» Brief
Please count how many lines in the entries below contain "reproduce" and reply with the figure alone.

(Saved data entries)
= Beginning of Section =
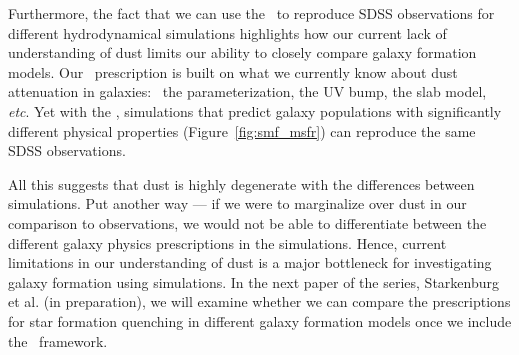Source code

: Furthermore, the fact that we can use the \eda~to reproduce SDSS observations 
for different hydrodynamical simulations highlights how our current lack of 
understanding of dust limits our ability to closely compare galaxy
formation models. 
Our \eda~prescription is built on what we currently know about dust attenuation
in galaxies: \eg~the \citealt{noll2009} parameterization, the UV bump, the slab
model, \emph{etc}.
Yet with the \eda, simulations that predict galaxy populations with
significantly different physical properties (Figure~\ref{fig:smf_msfr}) can
reproduce the same SDSS observations. 

All this suggests that dust is highly degenerate with the differences between simulations. 
Put another way --- if we were to marginalize over dust in our comparison to
observations, we would not be able to differentiate between the different
galaxy physics prescriptions in the simulations. 
Hence, current limitations in our understanding of dust is a major bottleneck
for investigating galaxy formation using simulations.
In the next paper of the series, Starkenburg et al. (in preparation), we
will examine whether we can compare the prescriptions for star formation
quenching in different galaxy formation models once we include the
\eda~framework.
= End of Section =
» Output for this task
2